- [Assignment]: Each line from the opening of the material through the line holding "听起来像废话，但很重要：真正重要的变化，几乎从来都来自意料之外的方向。" needs to be returned exactly, with the pictures left out.

- [Material provided]:
*** Begin section ***

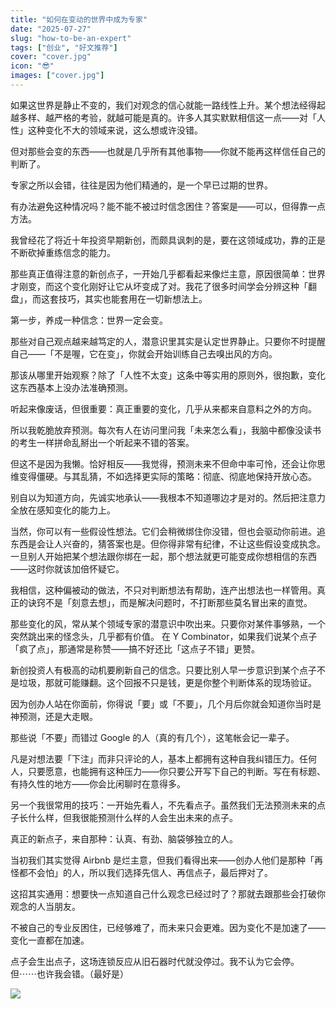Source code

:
 ```yaml
---
title: "如何在变动的世界中成为专家"
date: "2025-07-27"
slug: "how-to-be-an-expert"
tags: ["创业", "好文推荐"]
cover: "cover.jpg"
icon: "😎"
images: ["cover.jpg"]
---
```

如果这世界是静止不变的，我们对观念的信心就能一路线性上升。某个想法经得起越多样、越严格的考验，就越可能是真的。许多人其实默默相信这一点——对「人性」这种变化不大的领域来说，这么想或许没错。



但对那些会变的东西——也就是几乎所有其他事物——你就不能再这样信任自己的判断了。



专家之所以会错，往往是因为他们精通的，是一个早已过期的世界。



有办法避免这种情况吗？能不能不被过时信念困住？答案是——可以，但得靠一点方法。



我曾经花了将近十年投资早期新创，而颇具讽刺的是，要在这领域成功，靠的正是不断砍掉重练信念的能力。



那些真正值得注意的新创点子，一开始几乎都看起来像烂主意，原因很简单：世界才刚变，而这个变化刚好让它从坏变成了对。我花了很多时间学会分辨这种「翻盘」，而这套技巧，其实也能套用在一切新想法上。



第一步，养成一种信念：世界一定会变。



那些对自己观点越来越笃定的人，潜意识里其实是认定世界静止。只要你不时提醒自己——「不是喔，它在变」，你就会开始训练自己去嗅出风的方向。



那该从哪里开始观察？除了「人性不太变」这条中等实用的原则外，很抱歉，变化这东西基本上没办法准确预测。



听起来像废话，但很重要：真正重要的变化，几乎从来都来自意料之外的方向。



所以我乾脆放弃预测。每次有人在访问里问我「未来怎么看」，我脑中都像没读书的考生一样拼命乱掰出一个听起来不错的答案。



但这不是因为我懒。恰好相反——我觉得，预测未来不但命中率可怜，还会让你思维变得僵硬。与其乱猜，不如选择更实际的策略：彻底、彻底地保持开放心态。



别自以为知道方向，先诚实地承认——我根本不知道哪边才是对的。然后把注意力全放在感知变化的能力上。



当然，你可以有一些假设性想法。它们会稍微绑住你没错，但也会驱动你前进。追东西是会让人兴奋的，猜答案也是。但你得非常有纪律，不让这些假设变成执念。
一旦别人开始把某个想法跟你绑在一起，那个想法就更可能变成你想相信的东西——这时你就该加倍怀疑它。



我相信，这种偏被动的做法，不只对判断想法有帮助，连产出想法也一样管用。真正的诀窍不是「刻意去想」，而是解决问题时，不打断那些莫名冒出来的直觉。



那些变化的风，常从某个领域专家的潜意识中吹出来。只要你对某件事够熟，一个突然跳出来的怪念头，几乎都有价值。
在 Y Combinator，如果我们说某个点子「疯了点」，那通常是称赞——搞不好还比「这点子不错」更赞。



新创投资人有极高的动机要刷新自己的信念。只要比别人早一步意识到某个点子不是垃圾，那就可能赚翻。这个回报不只是钱，更是你整个判断体系的现场验证。



因为创办人站在你面前，你得说「要」或「不要」，几个月后你就会知道你当时是神预测，还是大走眼。



那些说「不要」而错过 Google 的人（真的有几个），这笔帐会记一辈子。



凡是对想法要「下注」而非只评论的人，基本上都拥有这种自我纠错压力。任何人，只要愿意，也能拥有这种压力——你只要公开写下自己的判断。写在有标题、有持久性的地方——你会比闲聊时在意得多。



另一个我很常用的技巧：一开始先看人，不先看点子。虽然我们无法预测未来的点子长什么样，但我很能预测什么样的人会生出未来的点子。



真正的新点子，来自那种：认真、有劲、脑袋够独立的人。



当初我们其实觉得 Airbnb 是烂主意，但我们看得出来——创办人他们是那种「再怪都不会怕」的人，所以我们选择先信人、再信点子，最后押对了。



这招其实通用：想要快一点知道自己什么观念已经过时了？那就去跟那些会打破你观念的人当朋友。



不被自己的专业反困住，已经够难了，而未来只会更难。因为变化不是加速了——变化一直都在加速。



点子会生出点子，这场连锁反应从旧石器时代就没停过。我不认为它会停。
但⋯⋯也许我会错。（最好是）




![](https://prod-files-secure.s3.us-west-2.amazonaws.com/112d0858-5090-4d34-a606-b75eb8d65fd2/46476355-9cf3-4e99-9b7a-3531bc426380/1000202064.png?X-Amz-Algorithm=AWS4-HMAC-SHA256&X-Amz-Content-Sha256=UNSIGNED-PAYLOAD&X-Amz-Credential=ASIAZI2LB466WIX7EGPV%2F20251019%2Fus-west-2%2Fs3%2Faws4_request&X-Amz-Date=20251019T154314Z&X-Amz-Expires=3600&X-Amz-Security-Token=IQoJb3JpZ2luX2VjEC0aCXVzLXdlc3QtMiJIMEYCIQDFtHXYkg1ANzVyA%2Fv54tcx3Sen0LM08LmQYFYUK43VpgIhAPZkzFEC5Y9Rae2BUxkVu5DqthwvcMRhpeUOPu%2B1P7jPKogECNb%2F%2F%2F%2F%2F%2F%2F%2F%2F%2FwEQABoMNjM3NDIzMTgzODA1IgwHQGwbSaJnmOyrhiAq3AM90PEM64vb5r4pgpr4yapwv8ZnOaP9dVgbV6DOO43z9tAkzKik9ARm7HuHr%2FJIlUuF2IsT7byA6LSwpVGJTLgRCkJGPrerjKrMovU9uRl077LQOA0dDs4vCe8be9uxQXkPkaf8l2Tq8qJ46crxhm3v8mapheL8sBQIiVO1p0FWnijM18nOQdBEtxwZJyZ5ULL0%2BYPdDxA54b869uMYRl%2BoFL6vxsBs76ZIh9UdTfE%2F6GlQFBo3B%2FrOz8LU8ZP52zt8hTuQQe7q29u6qipAxgNwSKQZCffKLeUF14Giy%2BYlBdY8WK%2FKXAjnVz2IRVEBM%2BNVHoIlJUswRQG%2FY3lavgzXX7DCS6Snk%2BlJaUvzZaKGm873H7a1MbgHLwSIwypKIx%2BKyf8QcXZF6f4kb%2BDJ2fRB0%2BngK0dDJ4qdynKk3k9PG%2BHBkq99hW5rk70BH%2FAtMoEAkBlVwUiYSwla8PTr2rEOrBVLY%2Ba7Qc6Erhg14gY%2FKY8DzvnboXViYtiS95DsC%2BS4ZjtL2n%2FPqD4Irxf4h8I2xI9uBDLIdE9Diiw79D5zeyK8DdY1VrIRviMe0%2BBVA6dF33cv43icfD6elAM46sJp5llpqYYl9o7ZgMoeTeRXKv4uQ0cX%2F5UDdjrB%2FTDTs9PHBjqkAVwbGyhb9EUvlO8AK4CA70bAT5U7pYDzyEbMqRDl%2FJU3RpYIUKHnr9%2BIp5RVAXWn4%2B76trsNDYuDm0SEUVwsBcm1CA8OGScxOXoYNas7FW3P3z5a61nph75%2B%2FBBjLXwYXLsSkiOfiRikACXdeA9uPHh55oLiP5AUq9CBKorDq8VXFP8Z5ReisYC8nuG7101k4j9PjT6Zaf9AVHiEoadcIKqbvNji&X-Amz-Signature=8e9c88ff4bcd325597e88323ea31f1b55d42de79a01b6f833833ba1ec88374aa&X-Amz-SignedHeaders=host&x-amz-checksum-mode=ENABLED&x-id=GetObject)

*** End section ***

- [Completed task]:
Source code

:
 ```yaml
---
title: "如何在变动的世界中成为专家"
date: "2025-07-27"
slug: "how-to-be-an-expert"
tags: ["创业", "好文推荐"]
cover: "cover.jpg"
icon: "😎"
images: ["cover.jpg"]
---
```

如果这世界是静止不变的，我们对观念的信心就能一路线性上升。某个想法经得起越多样、越严格的考验，就越可能是真的。许多人其实默默相信这一点——对「人性」这种变化不大的领域来说，这么想或许没错。



但对那些会变的东西——也就是几乎所有其他事物——你就不能再这样信任自己的判断了。



专家之所以会错，往往是因为他们精通的，是一个早已过期的世界。



有办法避免这种情况吗？能不能不被过时信念困住？答案是——可以，但得靠一点方法。



我曾经花了将近十年投资早期新创，而颇具讽刺的是，要在这领域成功，靠的正是不断砍掉重练信念的能力。



那些真正值得注意的新创点子，一开始几乎都看起来像烂主意，原因很简单：世界才刚变，而这个变化刚好让它从坏变成了对。我花了很多时间学会分辨这种「翻盘」，而这套技巧，其实也能套用在一切新想法上。



第一步，养成一种信念：世界一定会变。



那些对自己观点越来越笃定的人，潜意识里其实是认定世界静止。只要你不时提醒自己——「不是喔，它在变」，你就会开始训练自己去嗅出风的方向。



那该从哪里开始观察？除了「人性不太变」这条中等实用的原则外，很抱歉，变化这东西基本上没办法准确预测。



听起来像废话，但很重要：真正重要的变化，几乎从来都来自意料之外的方向。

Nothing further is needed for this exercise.